The regional aspects of the crises should be recognised as well. In the Sahel, the conflicts in Libya and Cote D’Ivoire have sent many migrant workers back to their countries of origin or made it impossible for them to earn enough money to support their families who rely on them. As we saw during the 2005 famine in Niger, skyrocketing regional grain prices – particularly in Nigeria – had knock-on effects throughout the rest of the region.
The differences between west and east should not imply that a decision should be made about whether to take action in one place and not the other. Rather, they point to the need for appropriate responses in each place. In the Horn of Africa, there is a need to continue to think creatively about how to get aid into areas where access is limited, and to promote recovery of those who have already been badly affected by the food crisis. This means herd restocking, provision of agricultural supplies, possibly cash vouchers in areas where food is available in the market but people cannot afford to purchase it, and emergency nutrition and health support where it is needed. The politics of responding to the crisis in the Horn is front and centre.

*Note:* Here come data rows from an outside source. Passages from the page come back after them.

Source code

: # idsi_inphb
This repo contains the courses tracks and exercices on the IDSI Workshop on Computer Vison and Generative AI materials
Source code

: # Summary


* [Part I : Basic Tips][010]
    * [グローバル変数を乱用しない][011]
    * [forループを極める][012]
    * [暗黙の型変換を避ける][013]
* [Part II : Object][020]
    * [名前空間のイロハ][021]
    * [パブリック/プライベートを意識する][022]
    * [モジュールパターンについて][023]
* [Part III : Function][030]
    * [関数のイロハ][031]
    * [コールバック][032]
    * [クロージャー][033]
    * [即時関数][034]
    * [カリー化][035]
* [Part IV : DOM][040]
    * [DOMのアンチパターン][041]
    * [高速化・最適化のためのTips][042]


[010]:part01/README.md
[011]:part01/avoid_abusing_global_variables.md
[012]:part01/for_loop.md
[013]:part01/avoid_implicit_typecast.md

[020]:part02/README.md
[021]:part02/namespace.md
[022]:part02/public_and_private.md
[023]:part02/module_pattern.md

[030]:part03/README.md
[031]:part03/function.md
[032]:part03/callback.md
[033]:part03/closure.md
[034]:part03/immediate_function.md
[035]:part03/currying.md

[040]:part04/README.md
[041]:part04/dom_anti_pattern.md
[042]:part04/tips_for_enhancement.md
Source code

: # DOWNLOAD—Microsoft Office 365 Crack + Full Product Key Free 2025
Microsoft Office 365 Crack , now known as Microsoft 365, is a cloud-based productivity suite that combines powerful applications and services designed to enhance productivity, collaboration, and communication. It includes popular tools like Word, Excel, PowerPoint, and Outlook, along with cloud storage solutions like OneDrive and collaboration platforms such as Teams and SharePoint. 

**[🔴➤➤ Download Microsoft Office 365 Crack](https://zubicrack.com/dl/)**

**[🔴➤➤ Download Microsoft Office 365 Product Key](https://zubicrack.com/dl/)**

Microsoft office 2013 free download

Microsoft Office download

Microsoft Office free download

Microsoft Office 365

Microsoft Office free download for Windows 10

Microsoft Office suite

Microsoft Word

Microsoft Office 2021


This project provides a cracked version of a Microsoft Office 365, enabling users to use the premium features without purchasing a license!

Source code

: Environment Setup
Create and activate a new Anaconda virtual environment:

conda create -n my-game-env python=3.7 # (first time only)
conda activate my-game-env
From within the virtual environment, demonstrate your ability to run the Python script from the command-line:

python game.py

In the Sahel, the crisis is expected to peak between April and September. The emphasis must be, for now until at least the next rains are expected in September, on protecting people’s livelihoods – herd destocking (buying up animals before they perish or lose their market value), providing employment opportunities for those who depended on labour migration or whose farm income is no longer sufficient, and delivering food and cash support to people so that they will not have to sell off their last remaining productive assets.
Failure to respond quickly or robustly enough to the livelihood stabilisation and recovery needs in the Horn, and to preventive measures in the Sahel, may bring famine back to these regions. The question is not can the international community work with local actors on the ground to respond to these two crises, but will they?
Laura Hammond is Senior Lecturer in Development Studies at the School of Oriental and African Studies (SOAS).